Une vingtaine de revues de sciences humaines et sociales ont décidé de prendre l’initiative d’un appel à refuser l’établissement d’un "classement" des revues par l’AERES qui servirait de point d’appui à l’évaluation de la recherche. Agora publie ci-dessous le texte de cette prise de position.
Un débat très important agite, depuis 2008 au moins, la communauté internationale des
chercheurs. Il concerne les revues et les modalités de leur classement, de leur notation et de
leur évaluation. L’évaluation des revues n’est pas neuve (pensons par exemple au classement
proposé par le CNRS en 2004), et les chercheurs sont familiers de la logique de
hiérarchisation, plus ou moins formelle, qui sous-tend les pratiques scientifiques. Il nous
semble même normal, sensé et essentiel que soient mises en valeur et distinguées les revues
dont la qualité scientifique est reconnue par les professionnels de la recherche. Mais selon
quels critères et selon quelles modalités ? Aujourd’hui, il nous paraît urgent de faire connaître
notre position sur cette question, d’autant que la signification de la liste française de revues
établie par l’AERES (Agence d’Evaluation de la Recherche et de l’Enseignement Supérieur)
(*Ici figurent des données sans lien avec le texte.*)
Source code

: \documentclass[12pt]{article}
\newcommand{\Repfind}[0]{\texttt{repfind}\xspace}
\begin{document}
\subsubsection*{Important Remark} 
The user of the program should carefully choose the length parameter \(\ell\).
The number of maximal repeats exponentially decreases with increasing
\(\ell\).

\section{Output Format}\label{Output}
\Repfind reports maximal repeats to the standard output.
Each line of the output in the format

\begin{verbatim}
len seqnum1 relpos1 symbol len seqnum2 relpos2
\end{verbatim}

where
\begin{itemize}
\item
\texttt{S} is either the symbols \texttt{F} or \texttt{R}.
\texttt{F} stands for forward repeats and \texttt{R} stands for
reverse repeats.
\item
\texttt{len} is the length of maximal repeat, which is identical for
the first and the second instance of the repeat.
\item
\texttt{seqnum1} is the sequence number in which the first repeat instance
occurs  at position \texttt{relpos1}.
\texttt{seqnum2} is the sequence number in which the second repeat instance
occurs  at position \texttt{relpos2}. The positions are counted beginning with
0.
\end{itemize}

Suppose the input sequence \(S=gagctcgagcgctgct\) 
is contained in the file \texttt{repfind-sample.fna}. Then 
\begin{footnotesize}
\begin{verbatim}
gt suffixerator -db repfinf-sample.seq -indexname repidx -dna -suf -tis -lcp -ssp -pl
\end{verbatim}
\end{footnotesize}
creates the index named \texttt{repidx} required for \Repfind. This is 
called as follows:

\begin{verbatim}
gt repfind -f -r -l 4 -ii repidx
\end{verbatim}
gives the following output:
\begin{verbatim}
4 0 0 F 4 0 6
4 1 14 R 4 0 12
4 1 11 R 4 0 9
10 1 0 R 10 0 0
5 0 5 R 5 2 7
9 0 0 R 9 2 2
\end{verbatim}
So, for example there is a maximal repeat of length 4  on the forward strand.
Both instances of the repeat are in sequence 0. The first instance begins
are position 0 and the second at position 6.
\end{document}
s’est vue confortée par la réforme du statut de l’enseignant-chercheur promue par l’actuel
gouvernement.
Pourquoi ce projet de réforme, qui met les chercheurs dans la rue depuis bientôt deux mois,
s’inscrit-il dans le prolongement direct de la création de l’AERES et de son classement des
revues ? Parce qu’octroyer à l’AERES le monopole de l’évaluation des chercheurs consiste
tout simplement à faire des revues les supports privilégiés de la discrimination et de la
compétition entre chercheurs. Une fois la réforme adoptée, ces derniers seront jugés
uniquement sur le nombre de leurs publications et sur la note attribuée, par l’AERES, à la
revue dans laquelle ils auront publié. Pour le dire autrement, si un chercheur publie un texte
dans une excellente revue spécialisée, mais mal (voire pas du tout) classée par l’AERES ou
par son aîné l’ERIH (European Reference Index for the Humanities), il ne sera pas considéré
comme un « bon » chercheur, et verra son travail confiné aux tâches enseignantes et
administratives. Il n’aura donc plus l’occasion de mener à bien ses recherches et de les
publiciser.
Pourquoi cette réforme est-elle en totale inadéquation avec la manière dont fonctionnent nos
revues ? Même si elles reposent sur le principe de la sélection et de la critique constructives,
les revues en sciences humaines et sociales n’ont absolument pas vocation à noter les
chercheurs ! Elles produisent et transmettent un savoir. Qu’elles soient spécialisées,
généralistes, ou interdisciplinaires, leur objectif est d’informer la communauté scientifique, de
transmettre de nouveaux programmes de recherche, de poser des problèmes, de discuter des
méthodes, de stimuler les interprétations, et non de récompenser ou sanctionner les individus.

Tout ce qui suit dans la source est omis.